Anniversary of El-Adem crash: Fateful toss of a coin

Anniversary of El-Adem crash: Fateful toss of a coin

It was thanks to the “toss of a coin” that Col Raymond Cutajar is still alive today, commemorating the 50th anniversary of the death of 15 “mates” from the Malta Fortress Squadron, Royal Engineers, on a flight that burst into flames in Libya in 1961.

Col Cutajar should have been on that plane to Malta but the sergeants of the construction and electrical-mechanical troops were not in agreement on who should head home first after about five weeks of preparatory work on a major Nato exercise, building roads and airstrips. Sgt Emmanuel Falzon, who fought for his construction troop to leave first, did not live to regret his insistence to get his men home fast.

“That one day between the two trips was vital to us,” Col Cutajar recalled, noting how they had longed to leave after the exercises. He ended up flying out a day later than originally planned, arriving in Malta in time for his colleagues’ funeral and has since kept alive the memory of the Maltese sappers he still refers to by their nicknames.

Forty-two men boarded that fateful flight at the El Adem airfield on October 10, 1961, eager to get home after working tirelessly in 40°C heat. Not all the survivors will be at today’s ceremony at the Pembroke military cemetery, where their colleagues were laid to rest, having passed away themselves.

“While we have grown old, we continue to remember them young as they were,” Col Cutajar said, quoting a prayer and pointing at the photographs of the men, who were mostly in their 20s back then – and that is how they have remained in his mind.

Ironically, they had spent weeks treacherously cutting a road through a cliff face by blasting 200 kilos of explosives twice a day only to meet their death when their aircraft blew up.

It would appear that, on take-off, the left wing of the Royal Air Force Hasting 498, which the men referred to as a karrakka (junk heap), hit the runway. But hearsay has it that the pilots had been drinking in the canteen or that a seat had snapped off and, with the jerk, the pilot had caused the plane to tilt.

Col Cutajar still recalls the emotions of that night in detail.
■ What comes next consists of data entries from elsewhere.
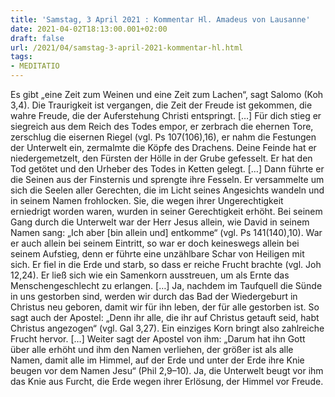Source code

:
 ```yaml
---
title: 'Samstag, 3 April 2021 : Kommentar Hl. Amadeus von Lausanne'
date: 2021-04-02T18:13:00.001+02:00
draft: false
url: /2021/04/samstag-3-april-2021-kommentar-hl.html
tags: 
- MEDITATIO
---
```


Es gibt „eine Zeit zum Weinen und eine Zeit zum Lachen“, sagt Salomo (Koh 3,4). Die Traurigkeit ist vergangen, die Zeit der Freude ist gekommen, die wahre Freude, die der Auferstehung Christi entspringt. \[…\] Für dich stieg er siegreich aus dem Reich des Todes empor, er zerbrach die ehernen Tore, zerschlug die eisernen Riegel (vgl. Ps 107(106),16), er nahm die Festungen der Unterwelt ein, zermalmte die Köpfe des Drachens. Deine Feinde hat er niedergemetzelt, den Fürsten der Hölle in der Grube gefesselt. Er hat den Tod getötet und den Urheber des Todes in Ketten gelegt. \[…\] Dann führte er die Seinen aus der Finsternis und sprengte ihre Fesseln. Er versammelte um sich die Seelen aller Gerechten, die im Licht seines Angesichts wandeln und in seinem Namen frohlocken. Sie, die wegen ihrer Ungerechtigkeit erniedrigt worden waren, wurden in seiner Gerechtigkeit erhöht. Bei seinem Gang durch die Unterwelt war der Herr Jesus allein, wie David in seinem Namen sang: „Ich aber \[bin allein und\] entkomme“ (vgl. Ps 141(140),10). War er auch allein bei seinem Eintritt, so war er doch keineswegs allein bei seinem Aufstieg, denn er führte eine unzählbare Schar von Heiligen mit sich. Er fiel in die Erde und starb, so dass er reiche Frucht brachte (vgl. Joh 12,24). Er ließ sich wie ein Samenkorn ausstreuen, um als Ernte das Menschengeschlecht zu erlangen. \[…\] Ja, nachdem im Taufquell die Sünde in uns gestorben sind, werden wir durch das Bad der Wiedergeburt in Christus neu geboren, damit wir für ihn leben, der für alle gestorben ist. So sagt auch der Apostel: „Denn ihr alle, die ihr auf Christus getauft seid, habt Christus angezogen“ (vgl. Gal 3,27). Ein einziges Korn bringt also zahlreiche Frucht hervor. \[…\] Weiter sagt der Apostel von ihm: „Darum hat ihn Gott über alle erhöht und ihm den Namen verliehen, der größer ist als alle Namen, damit alle im Himmel, auf der Erde und unter der Erde ihre Knie beugen vor dem Namen Jesu“ (Phil 2,9–10). Ja, die Unterwelt beugt vor ihm das Knie aus Furcht, die Erde wegen ihrer Erlösung, der Himmel vor Freude.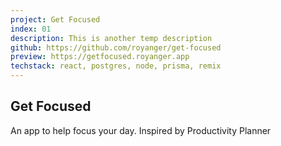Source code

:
 ```yaml
---
project: Get Focused
index: 01
description: This is another temp description
github: https://github.com/royanger/get-focused
preview: https://getfocused.royanger.app
techstack: react, postgres, node, prisma, remix
---
```


## Get Focused

An app to help focus your day. Inspired by Productivity Planner
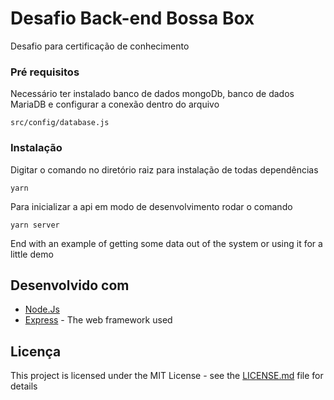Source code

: # Desafio Back-end Bossa Box

Desafio para certificação de conhecimento

### Pré requisitos

Necessário ter instalado banco de dados mongoDb, banco de dados MariaDB e configurar a conexão
dentro do arquivo

```
src/config/database.js
```

### Instalação

Digitar o comando no diretório raiz para instalação de todas dependências

```
yarn
```

Para inicializar a api em modo de desenvolvimento rodar o comando

```
yarn server
```

End with an example of getting some data out of the system or using it for a little demo

## Desenvolvido com

- [Node.Js](https://nodejs.org)
- [Express](https://expressjs.com/) - The web framework used

## Licença

This project is licensed under the MIT License - see the [LICENSE.md](LICENSE.md) file for details
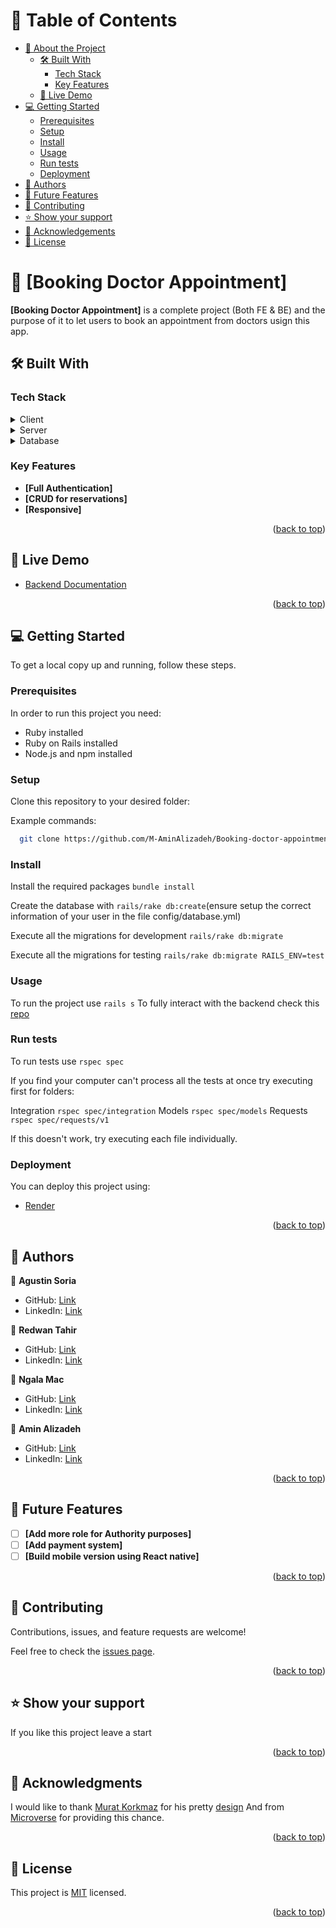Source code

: # 📗 Table of Contents

- [📖 About the Project](#about-project)
  - [🛠 Built With](#built-with)
    - [Tech Stack](#tech-stack)
    - [Key Features](#key-features)
  - [🚀 Live Demo](#live-demo)
- [💻 Getting Started](#getting-started)
  - [Prerequisites](#prerequisites)
  - [Setup](#setup)
  - [Install](#install)
  - [Usage](#usage)
  - [Run tests](#run-tests)
  - [Deployment](#deployment)
- [👥 Authors](#authors)
- [🔭 Future Features](#future-features)
- [🤝 Contributing](#contributing)
- [⭐️ Show your support](#support)
- [🙏 Acknowledgements](#acknowledgements)
- [📝 License](#license)

<!-- PROJECT DESCRIPTION -->

# 📖 [Booking Doctor Appointment] <a name="about-project"></a>

**[Booking Doctor Appointment]** is a complete project (Both FE & BE) and the purpose of it to let users to book an appointment from doctors usign this app.

## 🛠 Built With <a name="built-with"></a>

### Tech Stack <a name="tech-stack"></a>

<details>
  <summary>Client</summary>
  <ul>
    <li><a href="https://reactjs.org/">React.js</a></li>
  </ul>
</details>

<details>
  <summary>Server</summary>
  <ul>
    <li><a href="https://rubyonrails.org">Ruby on Rails</a></li>
  </ul>
</details>

<details>
<summary>Database</summary>
  <ul>
    <li><a href="https://www.postgresql.org/">PostgreSQL</a></li>
  </ul>
</details>

<!-- Features -->

### Key Features <a name="key-features"></a>

- **[Full Authentication]**
- **[CRUD for reservations]**
- **[Responsive]**

<p align="right">(<a href="#readme-top">back to top</a>)</p>


## 🚀 Live Demo <a name="live-demo"></a>

- [Backend Documentation](https://booking-doctor-iqa1.onrender.com)

<p align="right">(<a href="#readme-top">back to top</a>)</p>

<!-- GETTING STARTED -->

## 💻 Getting Started <a name="getting-started"></a>

To get a local copy up and running, follow these steps.

### Prerequisites

In order to run this project you need:

- Ruby installed
- Ruby on Rails installed
- Node.js and npm installed

### Setup

Clone this repository to your desired folder:

Example commands:

```sh
  git clone https://github.com/M-AminAlizadeh/Booking-doctor-appointment-back-end.git
```

### Install

Install the required packages `bundle install`

Create the database with `rails/rake db:create`(ensure setup the correct information of your user in the file config/database.yml)

Execute all the migrations for development `rails/rake db:migrate`

Execute all the migrations for testing `rails/rake db:migrate RAILS_ENV=test`

### Usage

To run the project use `rails s`
To fully interact with the backend check this [repo](https://github.com/M-AminAlizadeh/Booking-doctor-appointment-back-end)

### Run tests

To run tests use `rspec spec`

If you find your computer can't process all the tests at once try executing first for folders:

Integration `rspec spec/integration`
Models `rspec spec/models`
Requests `rspec spec/requests/v1`

If this doesn't work, try executing each file individually.

### Deployment

You can deploy this project using:

- [Render](https://render.com/)

<p align="right">(<a href="#readme-top">back to top</a>)</p>

<!-- AUTHORS -->

## 👥 Authors <a name="authors"></a>

👤 **Agustin Soria**

- GitHub: [Link](https://github.com/SaveryIV)
- LinkedIn: [Link](https://www.linkedin.com/in/agust%C3%ADn-ricardo-soria-meza-979747228/)

👤 **Redwan Tahir**

- GitHub: [Link](https://github.com/ethred)
- LinkedIn: [Link](https://www.linkedin.com/in/redwan-tahir-78260733/)

👤 **Ngala Mac**

- GitHub: [Link](https://github.com/ngalamac)
- LinkedIn: [Link](https://www.linkedin.com/in/ngala-mac-872a65220/)

👤 **Amin Alizadeh**

- GitHub: [Link](https://github.com/M-AminAlizadeh)
- LinkedIn: [Link](https://www.linkedin.com/in/m-amin-alizadeh/)

<p align="right">(<a href="#readme-top">back to top</a>)</p>

<!-- FUTURE FEATURES -->

## 🔭 Future Features <a name="future-features"></a>

- [ ] **[Add more role for Authority purposes]**
- [ ] **[Add payment system]**
- [ ] **[Build mobile version using React native]**

<p align="right">(<a href="#readme-top">back to top</a>)</p>

<!-- CONTRIBUTING -->

## 🤝 Contributing <a name="contributing"></a>

Contributions, issues, and feature requests are welcome!

Feel free to check the [issues page](https://github.com/M-AminAlizadeh/Booking-doctor-appointment-front-end/issues).

<p align="right">(<a href="#readme-top">back to top</a>)</p>

<!-- SUPPORT -->

## ⭐️ Show your support <a name="support"></a>

If you like this project leave a start

<p align="right">(<a href="#readme-top">back to top</a>)</p>

<!-- ACKNOWLEDGEMENTS -->

## 🙏 Acknowledgments <a name="acknowledgements"></a>

I would like to thank [Murat Korkmaz](https://www.behance.net/muratk) for his
pretty [design](https://www.behance.net/gallery/26425031/Vespa-Responsive-Redesign)
And from [Microverse](https://www.microverse.org/) for providing this chance.
<p align="right">(<a href="#readme-top">back to top</a>)</p>

<!-- LICENSE -->

## 📝 License <a name="license"></a>

This project is [MIT](./LICENSE) licensed.

<p align="right">(<a href="#readme-top">back to top</a>)</p>
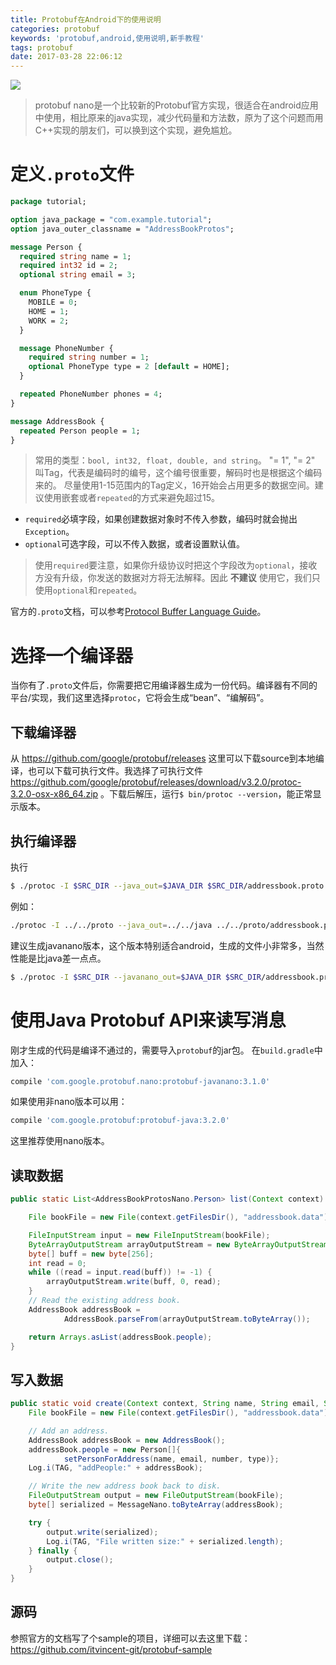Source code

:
 ```yaml
---
title: Protobuf在Android下的使用说明
categories: protobuf
keywords: 'protobuf,android,使用说明,新手教程'
tags: protobuf
date: 2017-03-28 22:06:12
---
```

![](http://i2.muimg.com/567571/9a1dcce4c712fcdd.png)
> protobuf nano是一个比较新的Protobuf官方实现，很适合在android应用中使用，相比原来的java实现，减少代码量和方法数，原为了这个问题而用C++实现的朋友们，可以换到这个实现，避免尴尬。

<!-- more -->
# 定义`.proto`文件
```proto
package tutorial;

option java_package = "com.example.tutorial";
option java_outer_classname = "AddressBookProtos";

message Person {
  required string name = 1;
  required int32 id = 2;
  optional string email = 3;

  enum PhoneType {
    MOBILE = 0;
    HOME = 1;
    WORK = 2;
  }

  message PhoneNumber {
    required string number = 1;
    optional PhoneType type = 2 [default = HOME];
  }

  repeated PhoneNumber phones = 4;
}

message AddressBook {
  repeated Person people = 1;
}
```

> 常用的类型：`bool, int32, float, double, and string`。
> "= 1", "= 2" 叫Tag，代表是编码时的编号，这个编号很重要，解码时也是根据这个编码来的。
> 尽量使用1-15范围内的Tag定义，16开始会占用更多的数据空间。建议使用嵌套或者`repeated`的方式来避免超过15。

- `required`必填字段，如果创建数据对象时不传入参数，编码时就会抛出`Exception`。
- `optional`可选字段，可以不传入数据，或者设置默认值。

> 使用`required`要注意，如果你升级协议时把这个字段改为`optional`，接收方没有升级，你发送的数据对方将无法解释。因此 **不建议** 使用它，我们只使用`optional`和`repeated`。

官方的`.proto`文档，可以参考[Protocol Buffer Language Guide](https://developers.google.com/protocol-buffers/docs/proto)。

# 选择一个编译器
当你有了`.proto`文件后，你需要把它用编译器生成为一份代码。编译器有不同的平台/实现，我们这里选择`protoc`，它将会生成“bean”、“编解码”。

## 下载编译器
从 https://github.com/google/protobuf/releases 这里可以下载source到本地编译，也可以下载可执行文件。我选择了可执行文件 https://github.com/google/protobuf/releases/download/v3.2.0/protoc-3.2.0-osx-x86_64.zip 。下载后解压，运行`$ bin/protoc --version`，能正常显示版本。

## 执行编译器
执行
```bash
$ ./protoc -I $SRC_DIR --java_out=$JAVA_DIR $SRC_DIR/addressbook.proto
```
例如：
```bash
./protoc -I ../../proto --java_out=../../java ../../proto/addressbook.proto
```

建议生成javanano版本，这个版本特别适合android，生成的文件小非常多，当然性能是比java差一点点。
```bash
$ ./protoc -I $SRC_DIR --javanano_out=$JAVA_DIR $SRC_DIR/addressbook.proto
```

# 使用Java Protobuf API来读写消息
刚才生成的代码是编译不通过的，需要导入`protobuf`的jar包。
在`build.gradle`中加入：
```gradle
compile 'com.google.protobuf.nano:protobuf-javanano:3.1.0'
```
如果使用非nano版本可以用：
```gradle
compile 'com.google.protobuf:protobuf-java:3.2.0'
```

这里推荐使用nano版本。

## 读取数据

```java
public static List<AddressBookProtosNano.Person> list(Context context) throws Exception {

    File bookFile = new File(context.getFilesDir(), "addressbook.data");

    FileInputStream input = new FileInputStream(bookFile);
    ByteArrayOutputStream arrayOutputStream = new ByteArrayOutputStream();
    byte[] buff = new byte[256];
    int read = 0;
    while ((read = input.read(buff)) != -1) {
        arrayOutputStream.write(buff, 0, read);
    }
    // Read the existing address book.
    AddressBook addressBook =
            AddressBook.parseFrom(arrayOutputStream.toByteArray());

    return Arrays.asList(addressBook.people);
}
```

## 写入数据

```java
public static void create(Context context, String name, String email, String number, String type) throws Exception {
    File bookFile = new File(context.getFilesDir(), "addressbook.data");

    // Add an address.
    AddressBook addressBook = new AddressBook();
    addressBook.people = new Person[]{
            setPersonForAddress(name, email, number, type)};
    Log.i(TAG, "addPeople:" + addressBook);

    // Write the new address book back to disk.
    FileOutputStream output = new FileOutputStream(bookFile);
    byte[] serialized = MessageNano.toByteArray(addressBook);

    try {
        output.write(serialized);
        Log.i(TAG, "File written size:" + serialized.length);
    } finally {
        output.close();
    }
}
```

## 源码
参照官方的文档写了个sample的项目，详细可以去这里下载：https://github.com/itvincent-git/protobuf-sample
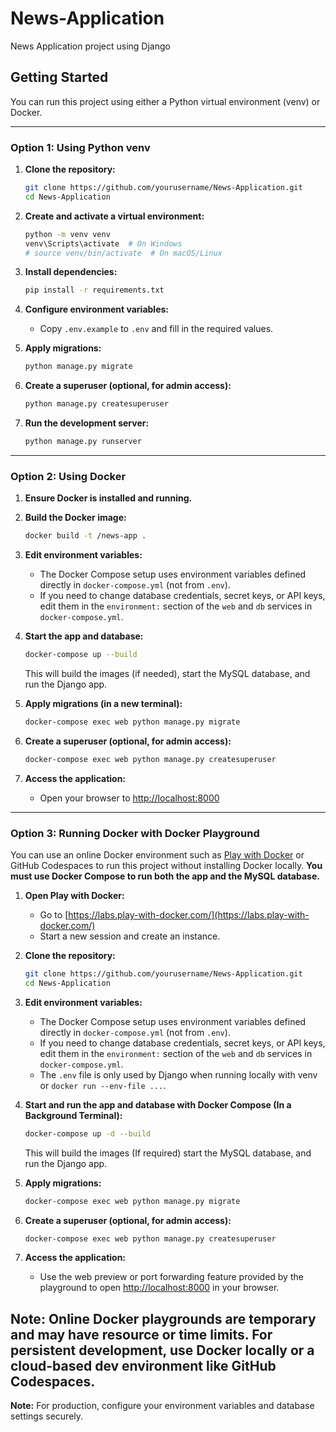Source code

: # News-Application

News Application project using Django

## Getting Started

You can run this project using either a Python virtual environment (venv) or Docker.

---

### Option 1: Using Python venv

1. **Clone the repository:**
   ```sh
   git clone https://github.com/yourusername/News-Application.git
   cd News-Application
   ```

2. **Create and activate a virtual environment:**
   ```sh
   python -m venv venv
   venv\Scripts\activate  # On Windows
   # source venv/bin/activate  # On macOS/Linux
   ```

3. **Install dependencies:**
   ```sh
   pip install -r requirements.txt
   ```

4. **Configure environment variables:**
   - Copy `.env.example` to `.env` and fill in the required values.

5. **Apply migrations:**
   ```sh
   python manage.py migrate
   ```

6. **Create a superuser (optional, for admin access):**
   ```sh
   python manage.py createsuperuser
   ```

7. **Run the development server:**
   ```sh
   python manage.py runserver
   ```

---

### Option 2: Using Docker

1. **Ensure Docker is installed and running.**

2. **Build the Docker image:**
   ```sh
   docker build -t /news-app .
   ```

3. **Edit environment variables:**
   - The Docker Compose setup uses environment variables defined directly in `docker-compose.yml` (not from `.env`).
   - If you need to change database credentials, secret keys, or API keys, edit them in the `environment:` section of the `web` and `db` services in `docker-compose.yml`.

4. **Start the app and database:**
   ```sh
   docker-compose up --build
   ```
   This will build the images (if needed), start the MySQL database, and run the Django app.

5. **Apply migrations (in a new terminal):**
   ```sh
   docker-compose exec web python manage.py migrate
   ```

6. **Create a superuser (optional, for admin access):**
   ```sh
   docker-compose exec web python manage.py createsuperuser
   ```

7. **Access the application:**
   - Open your browser to [http://localhost:8000](http://localhost:8000)

---

### Option 3: Running Docker with Docker Playground
You can use an online Docker environment such as [Play with Docker](https://labs.play-with-docker.com/) or GitHub Codespaces to run this project without installing Docker locally. **You must use Docker Compose to run both the app and the MySQL database.**

1. **Open Play with Docker:**
   - Go to [https://labs.play-with-docker.com/](https://labs.play-with-docker.com/)
   - Start a new session and create an instance.

2. **Clone the repository:**
   ```sh
   git clone https://github.com/yourusername/News-Application.git
   cd News-Application
   ```

3. **Edit environment variables:**
   - The Docker Compose setup uses environment variables defined directly in `docker-compose.yml` (not from `.env`).
   - If you need to change database credentials, secret keys, or API keys, edit them in the `environment:` section of the `web` and `db` services in `docker-compose.yml`.
   - The `.env` file is only used by Django when running locally with venv or `docker run --env-file ...`.


4. **Start and run the app and database with Docker Compose (In a Background Terminal):**
   ```sh
   docker-compose up -d --build
   ```
   This will build the images (If required) start the MySQL database, and run the Django app.

5. **Apply migrations:**
   ```sh
   docker-compose exec web python manage.py migrate
   ```

6. **Create a superuser (optional, for admin access):**
   ```sh
   docker-compose exec web python manage.py createsuperuser
   ```

7. **Access the application:**
   - Use the web preview or port forwarding feature provided by the playground to open [http://localhost:8000](http://localhost:8000) in your browser.

**Note:** Online Docker playgrounds are temporary and may have resource or time limits. For persistent development, use Docker locally or a cloud-based dev environment like GitHub Codespaces.
---

**Note:** For production, configure your environment variables and database settings securely.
He kicked up a fuss when he was told the troop would not be leaving the next day. “We were supposed to get up at 5.30 a.m. to go home and were annoyed when we learnt we weren’t.”

That morning, the remaining troops stood in line to be told “bluntly” the names of the dead and severely injured, leaving them stunned.

“We did not want to fly back on the plane that carried out a shuttle service but we were told we would never fly again if we did not overcome our fear this time.”

Until 1979, the English commemorated the tragic death in pomp and ceremony every year, after which former members of the Royal Engineers took over.

“I missed them all,” Col Cutajar said, recalling, after a pause, that he had just rented a house to one of them, who was about to get married. “Poor thing.”

The men spent more evenings with each other than with their own wives. “They were our mates,” he said about the loss of the men, who had left behind young children.

Col Cutajar does not necessarily feel fortunate that he was not on that plane but simply that it was not his destiny to die.

Mass will be said at the cemetery today, followed by a wreath-laying ceremony attended by President George Abela.